Exercise 3 Lying Leg raises
While sit up and crunches mainly target your upper abs, leg raises focuse on your lower abs. Lay on the floor with your back in contact, keep your feet together and legs straight. Now with out bending your knees lift your legs up. The key is to start slow and controlled. Do not let your back lift off the floor as your legs go up. After your legs are, at a 90 degree angle from your body, lower your legs down the same way they came up and repeat.
Exercise 4 Hanging Leg Raises
This variation of Leg raises, involves lifting your legs up while hanging from a bar. You can perform three different levels of this exercise.
You can start with lifting your knees up and touch your sternum, this is the easiest version of this exercise.
A level up is lifting your legs straight to an L position.

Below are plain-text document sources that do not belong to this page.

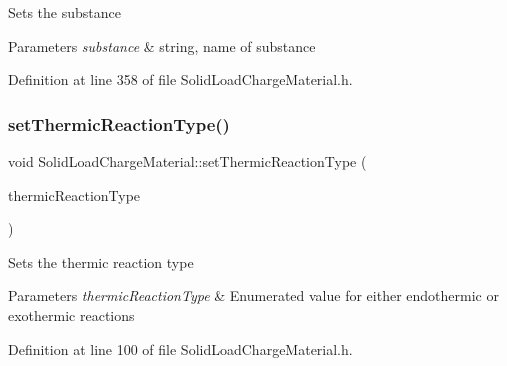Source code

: Sets the substance 
\begin{DoxyParams}{Parameters}
{\em substance} & string, name of substance \\
\hline
\end{DoxyParams}


Definition at line 358 of file Solid\+Load\+Charge\+Material.\+h.

\mbox{\label{class_solid_load_charge_material_ae2f85e0fbeff9f72b808bf86e645797f}} 
\subsubsection{\texorpdfstring{set\+Thermic\+Reaction\+Type()}{setThermicReactionType()}\hspace{0.1cm}{\footnotesize\ttfamily [1/3]}}
{\footnotesize\ttfamily void Solid\+Load\+Charge\+Material\+::set\+Thermic\+Reaction\+Type (\begin{DoxyParamCaption}\item[{\hyperlink{class_load_charge_material_a51d4263e865a5d86236622dd3fe23fd1}{Load\+Charge\+Material\+::\+Thermic\+Reaction\+Type}}]{thermic\+Reaction\+Type }\end{DoxyParamCaption})\hspace{0.3cm}{\ttfamily [inline]}}

Sets the thermic reaction type 
\begin{DoxyParams}{Parameters}
{\em thermic\+Reaction\+Type} & Enumerated value for either endothermic or exothermic reactions \\
\hline
\end{DoxyParams}


Definition at line 100 of file Solid\+Load\+Charge\+Material.\+h.

\mbox{\label{class_solid_load_charge_material_ae2f85e0fbeff9f72b808bf86e645797f}}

The most difficult is to lift the legs all the way up to touch the bar with your toes. Try not to use momentum to perform this exercise.
Exercise 5 Plank
This is a great exercise for anyone and everyone. The plank is the safest exercise because you are required to hold a natural posture and not move or flex at the spine. Support your bodyweight on the floor on your toes and forearms. Hold a straight posture with the hips in-line with the shoulders and knees. Hold this plank position for as long as you can.
Exercise 6 Plank extensions
Once you can hold the plank for a minute you can take it to the next level. Support the plank from extended arms rather than your forearms. Elbows should be locked and the body should be in a straight line. Extend one arm out in front and pause. Alternate arms slowly, without shifting your weight over your hips. Next, try the same with the legs. Lift each foot off the ground about 6 inches and pause, alternating feet. Tor further increase the intensity of this exercise lift opposite hand and feet and try to hold it for as long as you can. Holding for 10 seconds is quite impressive.
Exercise 7 V-ups
This is a great abs exercise, which targets both your upper and lower ab muscles! Lying flat on the floor, keep your feet together and knees straight. Reach overhead with your arms to start, keeping the body in a straight line. The action is to bring the toes and fingers together in one swift motion, meeting in the middle. This can be particularly challenging for those will weak lower abs. Make sure to lower back down to the floor in a controlled manner and at a slower speed.
Exercise 8 Ab Rollout
With the small circular plates placed on the bar, kneel down and grab the bar at about shoulder width. Your elbows should be locked. This will be your starting position.. Take a breath in and tighten your core. Now roll forward as far as you can, while keeping your elbows locked through out the entire movement. Once you cannot roll any more forward, pull yourself back to the starting position.
This concludes our article on abs exercise.